> [Source texts of formatted documents]

□ □ □ □

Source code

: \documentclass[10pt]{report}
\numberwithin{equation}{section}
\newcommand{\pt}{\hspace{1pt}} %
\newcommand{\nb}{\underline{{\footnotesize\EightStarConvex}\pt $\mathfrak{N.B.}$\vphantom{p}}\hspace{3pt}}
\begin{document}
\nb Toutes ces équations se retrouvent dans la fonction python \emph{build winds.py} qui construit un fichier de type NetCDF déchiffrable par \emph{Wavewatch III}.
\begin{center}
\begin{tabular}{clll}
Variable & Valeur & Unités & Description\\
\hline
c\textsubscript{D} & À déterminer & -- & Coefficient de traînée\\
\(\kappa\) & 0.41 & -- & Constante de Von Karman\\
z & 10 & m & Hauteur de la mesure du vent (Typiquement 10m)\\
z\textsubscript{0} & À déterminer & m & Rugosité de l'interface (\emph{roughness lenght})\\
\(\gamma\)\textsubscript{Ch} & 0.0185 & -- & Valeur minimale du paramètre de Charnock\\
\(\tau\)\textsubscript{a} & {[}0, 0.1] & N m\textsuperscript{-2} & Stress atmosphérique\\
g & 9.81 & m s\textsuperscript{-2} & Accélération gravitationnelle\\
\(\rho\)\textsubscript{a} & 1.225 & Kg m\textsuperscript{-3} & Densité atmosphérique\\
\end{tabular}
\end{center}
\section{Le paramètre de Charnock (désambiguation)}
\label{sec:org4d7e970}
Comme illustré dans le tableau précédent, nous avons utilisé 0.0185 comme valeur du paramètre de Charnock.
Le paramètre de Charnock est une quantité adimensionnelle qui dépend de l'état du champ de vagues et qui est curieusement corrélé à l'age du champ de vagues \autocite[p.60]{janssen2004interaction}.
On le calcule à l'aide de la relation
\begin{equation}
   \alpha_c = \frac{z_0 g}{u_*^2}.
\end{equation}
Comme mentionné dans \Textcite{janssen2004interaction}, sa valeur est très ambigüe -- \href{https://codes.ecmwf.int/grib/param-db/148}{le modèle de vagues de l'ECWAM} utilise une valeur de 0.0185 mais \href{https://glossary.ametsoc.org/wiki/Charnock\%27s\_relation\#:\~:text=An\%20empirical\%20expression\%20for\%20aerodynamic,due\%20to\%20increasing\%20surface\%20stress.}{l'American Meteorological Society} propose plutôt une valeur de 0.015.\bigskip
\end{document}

□ □ □ □

> [Assigned task] Repeat word for word the lines above that run from the line containing "Toutes ces équations" through the line containing "Comme illustré dans", both ends included, and nothing else.

> [Solution to the problem]
\nb Toutes ces équations se retrouvent dans la fonction python \emph{build winds.py} qui construit un fichier de type NetCDF déchiffrable par \emph{Wavewatch III}.
\begin{center}
\begin{tabular}{clll}
Variable & Valeur & Unités & Description\\
\hline
c\textsubscript{D} & À déterminer & -- & Coefficient de traînée\\
\(\kappa\) & 0.41 & -- & Constante de Von Karman\\
z & 10 & m & Hauteur de la mesure du vent (Typiquement 10m)\\
z\textsubscript{0} & À déterminer & m & Rugosité de l'interface (\emph{roughness lenght})\\
\(\gamma\)\textsubscript{Ch} & 0.0185 & -- & Valeur minimale du paramètre de Charnock\\
\(\tau\)\textsubscript{a} & {[}0, 0.1] & N m\textsuperscript{-2} & Stress atmosphérique\\
g & 9.81 & m s\textsuperscript{-2} & Accélération gravitationnelle\\
\(\rho\)\textsubscript{a} & 1.225 & Kg m\textsuperscript{-3} & Densité atmosphérique\\
\end{tabular}
\end{center}
\section{Le paramètre de Charnock (désambiguation)}
\label{sec:org4d7e970}
Comme illustré dans le tableau précédent, nous avons utilisé 0.0185 comme valeur du paramètre de Charnock.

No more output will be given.